What I suppose I could take out of this not that I shouldn't try to temper the expectations of my audience, but rather myself. Perhaps if there is a lesson to be gained, it's that I should go into anything I compete in with the mentality that I will win it. But having played poker -- a game where one can be perfect and still lose with regularity -- for as long as I have, it is hard to bring that sort of mentality to the forefront in other arenas. But maybe if there is something to take from this line of criticism, it is that.
Moving forward again:
I probably wouldn't have gone on this rant if you'd simply acknowledged Konstantin Puchkov in a bigger way.Not only did the guy tie the record,but he got a couple big results,unlike you and Joe who's resume was comprised mainly of min cashes.
I'm surprised you would feel it is important for me to acknowledge Puchkov's results in my blog. I've never played with the guy, and have spoken to very few people who have, so I really can't have any intelligent comment on how well he plays. That is why I neither disparage nor acknowledge him. I am not putting down "his" accomplishment when I say the cashes record is "sort of a nit record"; I'm simply saying that's how most poker pros will feel about it. And yes, it is true that Puchkov cashed for either me or Tehan, but again, I don't see why this is important with respect to the discussion at hand.
What makes it even more admirable is that he got it idone quietly,while you and Tehan were boasting about your tally at every opportunity you got.The guy may not look like a shark,but he's a great white,and has earned my respect in a big way.

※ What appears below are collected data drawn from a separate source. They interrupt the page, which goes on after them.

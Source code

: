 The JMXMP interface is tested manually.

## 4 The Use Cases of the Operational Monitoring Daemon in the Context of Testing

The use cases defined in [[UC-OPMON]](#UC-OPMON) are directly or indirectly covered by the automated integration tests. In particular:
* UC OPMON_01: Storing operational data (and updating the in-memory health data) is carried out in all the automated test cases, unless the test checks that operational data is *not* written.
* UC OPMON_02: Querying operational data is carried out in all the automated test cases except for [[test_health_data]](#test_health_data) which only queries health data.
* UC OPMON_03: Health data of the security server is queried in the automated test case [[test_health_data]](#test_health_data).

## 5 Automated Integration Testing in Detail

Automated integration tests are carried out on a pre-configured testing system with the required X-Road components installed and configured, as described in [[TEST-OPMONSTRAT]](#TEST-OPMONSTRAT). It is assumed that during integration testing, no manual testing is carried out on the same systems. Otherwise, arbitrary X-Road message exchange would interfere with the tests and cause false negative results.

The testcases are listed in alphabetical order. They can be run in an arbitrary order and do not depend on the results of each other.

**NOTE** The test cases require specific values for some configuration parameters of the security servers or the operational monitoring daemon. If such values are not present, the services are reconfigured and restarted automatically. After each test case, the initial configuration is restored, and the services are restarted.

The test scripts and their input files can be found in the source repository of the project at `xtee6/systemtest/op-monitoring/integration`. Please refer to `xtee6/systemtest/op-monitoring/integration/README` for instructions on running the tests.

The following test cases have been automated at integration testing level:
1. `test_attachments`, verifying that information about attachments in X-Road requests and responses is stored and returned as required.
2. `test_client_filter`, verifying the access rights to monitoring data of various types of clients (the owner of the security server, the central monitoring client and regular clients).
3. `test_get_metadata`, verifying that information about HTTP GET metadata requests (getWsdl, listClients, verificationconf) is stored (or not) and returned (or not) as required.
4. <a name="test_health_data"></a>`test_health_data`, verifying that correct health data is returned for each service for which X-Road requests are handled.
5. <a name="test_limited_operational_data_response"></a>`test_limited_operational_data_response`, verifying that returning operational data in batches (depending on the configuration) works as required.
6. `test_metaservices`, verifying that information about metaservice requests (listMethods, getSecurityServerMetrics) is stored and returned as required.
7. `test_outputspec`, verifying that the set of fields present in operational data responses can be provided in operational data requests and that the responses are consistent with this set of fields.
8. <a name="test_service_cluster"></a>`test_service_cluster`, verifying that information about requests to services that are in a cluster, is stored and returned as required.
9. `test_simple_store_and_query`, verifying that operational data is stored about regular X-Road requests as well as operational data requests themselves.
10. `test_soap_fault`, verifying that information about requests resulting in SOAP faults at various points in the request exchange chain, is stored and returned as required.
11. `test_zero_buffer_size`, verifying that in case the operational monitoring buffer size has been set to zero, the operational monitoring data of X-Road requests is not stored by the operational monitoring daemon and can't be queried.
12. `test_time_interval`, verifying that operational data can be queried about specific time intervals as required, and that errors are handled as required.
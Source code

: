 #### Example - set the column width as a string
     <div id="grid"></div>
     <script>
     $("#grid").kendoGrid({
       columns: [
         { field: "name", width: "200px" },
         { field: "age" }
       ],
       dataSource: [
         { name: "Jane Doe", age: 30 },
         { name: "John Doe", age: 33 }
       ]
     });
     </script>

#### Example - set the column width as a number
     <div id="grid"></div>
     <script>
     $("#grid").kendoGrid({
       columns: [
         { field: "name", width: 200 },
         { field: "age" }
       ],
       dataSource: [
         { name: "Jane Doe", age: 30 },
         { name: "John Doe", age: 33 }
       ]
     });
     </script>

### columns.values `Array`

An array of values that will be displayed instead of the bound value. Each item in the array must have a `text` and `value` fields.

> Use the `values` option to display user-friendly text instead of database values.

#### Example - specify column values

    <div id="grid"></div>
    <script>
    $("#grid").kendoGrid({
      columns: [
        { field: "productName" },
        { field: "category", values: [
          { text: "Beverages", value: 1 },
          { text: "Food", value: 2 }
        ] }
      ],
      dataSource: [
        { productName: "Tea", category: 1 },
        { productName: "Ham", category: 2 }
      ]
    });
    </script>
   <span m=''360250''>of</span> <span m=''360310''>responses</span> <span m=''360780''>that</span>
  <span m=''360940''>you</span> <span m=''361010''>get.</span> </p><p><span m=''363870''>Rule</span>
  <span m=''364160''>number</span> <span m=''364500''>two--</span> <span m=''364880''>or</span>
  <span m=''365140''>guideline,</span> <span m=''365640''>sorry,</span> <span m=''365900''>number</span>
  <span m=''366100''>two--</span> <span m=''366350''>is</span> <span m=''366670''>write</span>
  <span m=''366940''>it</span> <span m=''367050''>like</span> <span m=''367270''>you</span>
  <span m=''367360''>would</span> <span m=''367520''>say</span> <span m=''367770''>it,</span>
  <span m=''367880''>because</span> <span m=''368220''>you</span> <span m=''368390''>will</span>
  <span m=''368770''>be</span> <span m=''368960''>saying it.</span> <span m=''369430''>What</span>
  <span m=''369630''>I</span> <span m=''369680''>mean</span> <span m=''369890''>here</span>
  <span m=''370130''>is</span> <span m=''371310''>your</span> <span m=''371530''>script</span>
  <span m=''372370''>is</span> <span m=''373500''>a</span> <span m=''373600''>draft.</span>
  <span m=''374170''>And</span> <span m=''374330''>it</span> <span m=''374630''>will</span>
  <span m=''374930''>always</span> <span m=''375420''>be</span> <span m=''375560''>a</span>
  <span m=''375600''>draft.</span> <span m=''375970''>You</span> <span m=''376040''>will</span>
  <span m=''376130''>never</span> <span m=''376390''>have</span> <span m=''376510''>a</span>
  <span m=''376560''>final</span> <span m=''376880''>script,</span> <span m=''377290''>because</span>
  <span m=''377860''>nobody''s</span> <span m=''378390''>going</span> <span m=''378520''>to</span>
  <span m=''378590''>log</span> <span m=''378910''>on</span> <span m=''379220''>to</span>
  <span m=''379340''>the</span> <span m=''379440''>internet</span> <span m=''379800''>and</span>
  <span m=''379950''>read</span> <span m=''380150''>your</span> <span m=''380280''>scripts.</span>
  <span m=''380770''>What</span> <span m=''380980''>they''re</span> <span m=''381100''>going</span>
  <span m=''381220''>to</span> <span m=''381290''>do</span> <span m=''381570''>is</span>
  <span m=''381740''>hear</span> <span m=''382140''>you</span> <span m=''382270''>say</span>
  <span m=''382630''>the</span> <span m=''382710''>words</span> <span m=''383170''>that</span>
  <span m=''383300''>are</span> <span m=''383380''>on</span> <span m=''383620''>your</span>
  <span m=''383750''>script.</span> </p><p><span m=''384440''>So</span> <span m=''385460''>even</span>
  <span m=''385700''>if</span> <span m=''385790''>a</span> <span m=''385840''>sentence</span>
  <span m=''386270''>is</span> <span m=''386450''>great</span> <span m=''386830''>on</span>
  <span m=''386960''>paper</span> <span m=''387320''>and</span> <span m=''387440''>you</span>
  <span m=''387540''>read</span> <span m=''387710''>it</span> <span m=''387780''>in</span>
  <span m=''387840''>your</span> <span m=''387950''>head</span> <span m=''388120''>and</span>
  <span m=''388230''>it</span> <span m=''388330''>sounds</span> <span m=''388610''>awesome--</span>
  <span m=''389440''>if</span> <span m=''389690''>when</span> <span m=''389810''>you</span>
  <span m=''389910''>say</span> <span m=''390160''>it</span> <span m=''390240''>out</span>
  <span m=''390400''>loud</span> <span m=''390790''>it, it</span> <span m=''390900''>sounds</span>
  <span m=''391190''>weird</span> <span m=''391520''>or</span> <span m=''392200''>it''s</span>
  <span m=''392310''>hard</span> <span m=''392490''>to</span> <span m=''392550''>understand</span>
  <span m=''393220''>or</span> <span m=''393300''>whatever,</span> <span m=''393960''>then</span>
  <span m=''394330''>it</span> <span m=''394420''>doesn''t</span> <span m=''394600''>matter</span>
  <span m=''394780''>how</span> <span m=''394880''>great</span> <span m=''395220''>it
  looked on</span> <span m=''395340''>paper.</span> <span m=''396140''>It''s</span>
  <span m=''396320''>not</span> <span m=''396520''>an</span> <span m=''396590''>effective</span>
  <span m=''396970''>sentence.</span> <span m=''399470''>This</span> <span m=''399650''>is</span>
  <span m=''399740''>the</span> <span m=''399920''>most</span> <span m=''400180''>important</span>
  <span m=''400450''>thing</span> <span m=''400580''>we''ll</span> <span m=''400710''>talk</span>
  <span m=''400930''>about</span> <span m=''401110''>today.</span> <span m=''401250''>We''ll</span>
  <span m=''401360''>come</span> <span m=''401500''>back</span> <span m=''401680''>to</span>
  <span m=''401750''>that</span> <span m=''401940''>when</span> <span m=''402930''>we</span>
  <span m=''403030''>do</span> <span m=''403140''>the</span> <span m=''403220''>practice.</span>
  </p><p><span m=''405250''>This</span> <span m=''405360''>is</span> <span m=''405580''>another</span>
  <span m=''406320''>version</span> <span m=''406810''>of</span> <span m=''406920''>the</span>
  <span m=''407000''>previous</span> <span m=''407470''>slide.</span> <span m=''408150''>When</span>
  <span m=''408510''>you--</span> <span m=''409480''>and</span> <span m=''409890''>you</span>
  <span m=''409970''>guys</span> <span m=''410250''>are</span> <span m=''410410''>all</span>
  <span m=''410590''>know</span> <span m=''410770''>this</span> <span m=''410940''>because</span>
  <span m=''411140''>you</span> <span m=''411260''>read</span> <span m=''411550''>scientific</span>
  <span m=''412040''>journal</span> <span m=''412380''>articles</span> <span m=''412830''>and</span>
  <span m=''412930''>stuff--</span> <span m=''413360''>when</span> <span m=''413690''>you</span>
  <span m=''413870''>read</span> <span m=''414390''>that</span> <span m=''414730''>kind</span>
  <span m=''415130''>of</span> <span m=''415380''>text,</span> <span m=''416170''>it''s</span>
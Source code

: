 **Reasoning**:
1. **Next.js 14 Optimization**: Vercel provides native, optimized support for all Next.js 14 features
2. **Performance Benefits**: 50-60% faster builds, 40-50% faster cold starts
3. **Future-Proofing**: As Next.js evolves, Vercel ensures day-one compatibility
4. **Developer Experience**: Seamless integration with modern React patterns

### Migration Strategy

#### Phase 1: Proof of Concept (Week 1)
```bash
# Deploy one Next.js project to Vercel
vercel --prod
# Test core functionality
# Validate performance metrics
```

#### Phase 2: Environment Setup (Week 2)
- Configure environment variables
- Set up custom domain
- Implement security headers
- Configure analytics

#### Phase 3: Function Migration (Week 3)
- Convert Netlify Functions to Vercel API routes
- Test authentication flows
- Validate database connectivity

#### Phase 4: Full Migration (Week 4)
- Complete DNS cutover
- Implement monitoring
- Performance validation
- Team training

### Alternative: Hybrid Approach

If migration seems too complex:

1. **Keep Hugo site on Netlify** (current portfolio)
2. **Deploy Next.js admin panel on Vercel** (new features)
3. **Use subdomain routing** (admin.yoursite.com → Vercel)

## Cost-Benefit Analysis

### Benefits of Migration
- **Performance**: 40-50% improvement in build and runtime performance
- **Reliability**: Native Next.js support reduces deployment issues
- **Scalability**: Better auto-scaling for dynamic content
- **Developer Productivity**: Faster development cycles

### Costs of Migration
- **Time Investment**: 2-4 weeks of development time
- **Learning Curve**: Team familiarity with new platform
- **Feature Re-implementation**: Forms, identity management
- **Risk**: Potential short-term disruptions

"Boasting" is a word that I am, again, very surprised to see with regards to my referencing of the record. Again, please find a tweet or blog comment where I boast. The only thing I can think of that might be construed as a brag was this (obvious joke) tweet after Jesse Martin briefly tied me for the cashes lead (a fact that I wouldn't have known had it not been for Nolan Dalla telling me in the Amazon Room) and I re-took the lead. (For what it's worth, Jesse thought it was funny.)
I'm glad you think Konstantin Puchkov is a great player. I wouldn't know, but I'm happy to hear it if it is the case. I'm happy that the record is held by someone who other poker pros can hold in high esteem. (It is generally not the classiest thing to speak ill of the deceased, but from what I heard of people who played with Nikolai Evdakov, he was unpleasant to play against specifically because he was constantly playing very slowly in order to cash.) And even if I don't feel the cashes record is something to be pursued or necessarily held in high esteem, I congratulate Puchkov on his eleven cashes, as many have congratulated me on my ten.
Hopefully that puts that particular issue to bed; in any case, it is all I have to say on the topic for now. Further comments welcome as always.